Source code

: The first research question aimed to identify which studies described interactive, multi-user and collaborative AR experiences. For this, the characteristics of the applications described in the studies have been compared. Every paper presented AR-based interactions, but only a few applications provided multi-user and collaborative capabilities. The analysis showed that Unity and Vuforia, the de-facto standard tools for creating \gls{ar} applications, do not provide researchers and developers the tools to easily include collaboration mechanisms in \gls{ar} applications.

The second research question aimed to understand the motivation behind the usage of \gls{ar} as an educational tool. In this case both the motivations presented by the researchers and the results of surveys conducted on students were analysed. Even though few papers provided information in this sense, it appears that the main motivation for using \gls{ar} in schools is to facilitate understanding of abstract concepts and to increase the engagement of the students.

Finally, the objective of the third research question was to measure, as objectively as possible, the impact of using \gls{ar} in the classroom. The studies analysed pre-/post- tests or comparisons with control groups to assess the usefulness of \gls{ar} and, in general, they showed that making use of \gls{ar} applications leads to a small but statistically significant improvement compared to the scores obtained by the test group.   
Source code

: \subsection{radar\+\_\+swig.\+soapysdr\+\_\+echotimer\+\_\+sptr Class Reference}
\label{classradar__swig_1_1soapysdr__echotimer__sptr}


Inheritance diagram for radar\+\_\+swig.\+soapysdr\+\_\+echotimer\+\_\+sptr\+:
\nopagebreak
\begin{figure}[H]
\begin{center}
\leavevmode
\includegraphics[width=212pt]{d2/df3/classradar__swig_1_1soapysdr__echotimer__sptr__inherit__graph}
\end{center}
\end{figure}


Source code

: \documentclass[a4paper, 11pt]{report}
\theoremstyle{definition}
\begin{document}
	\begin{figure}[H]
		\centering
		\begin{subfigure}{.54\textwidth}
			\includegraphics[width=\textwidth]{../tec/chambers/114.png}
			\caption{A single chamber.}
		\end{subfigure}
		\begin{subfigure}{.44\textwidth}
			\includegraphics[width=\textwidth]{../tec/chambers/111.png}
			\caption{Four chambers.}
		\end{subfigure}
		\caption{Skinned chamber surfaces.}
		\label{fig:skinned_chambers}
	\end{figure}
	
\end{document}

=-=-=-=-=

**WHAT THE EXERCISE ASKS:**
Set down the full listing once more, exactly as written.

**WRITTEN RESPONSE:**
Source code

: The first research question aimed to identify which studies described interactive, multi-user and collaborative AR experiences. For this, the characteristics of the applications described in the studies have been compared. Every paper presented AR-based interactions, but only a few applications provided multi-user and collaborative capabilities. The analysis showed that Unity and Vuforia, the de-facto standard tools for creating \gls{ar} applications, do not provide researchers and developers the tools to easily include collaboration mechanisms in \gls{ar} applications.

The second research question aimed to understand the motivation behind the usage of \gls{ar} as an educational tool. In this case both the motivations presented by the researchers and the results of surveys conducted on students were analysed. Even though few papers provided information in this sense, it appears that the main motivation for using \gls{ar} in schools is to facilitate understanding of abstract concepts and to increase the engagement of the students.

Finally, the objective of the third research question was to measure, as objectively as possible, the impact of using \gls{ar} in the classroom. The studies analysed pre-/post- tests or comparisons with control groups to assess the usefulness of \gls{ar} and, in general, they showed that making use of \gls{ar} applications leads to a small but statistically significant improvement compared to the scores obtained by the test group.   
Source code

: \subsection{radar\+\_\+swig.\+soapysdr\+\_\+echotimer\+\_\+sptr Class Reference}
\label{classradar__swig_1_1soapysdr__echotimer__sptr}


Inheritance diagram for radar\+\_\+swig.\+soapysdr\+\_\+echotimer\+\_\+sptr\+:
\nopagebreak
\begin{figure}[H]
\begin{center}
\leavevmode
\includegraphics[width=212pt]{d2/df3/classradar__swig_1_1soapysdr__echotimer__sptr__inherit__graph}
\end{center}
\end{figure}


Source code

: \documentclass[a4paper, 11pt]{report}
\theoremstyle{definition}
\begin{document}
	\begin{figure}[H]
		\centering
		\begin{subfigure}{.54\textwidth}
			\includegraphics[width=\textwidth]{../tec/chambers/114.png}
			\caption{A single chamber.}
		\end{subfigure}
		\begin{subfigure}{.44\textwidth}
			\includegraphics[width=\textwidth]{../tec/chambers/111.png}
			\caption{Four chambers.}
		\end{subfigure}
		\caption{Skinned chamber surfaces.}
		\label{fig:skinned_chambers}
	\end{figure}
	
\end{document}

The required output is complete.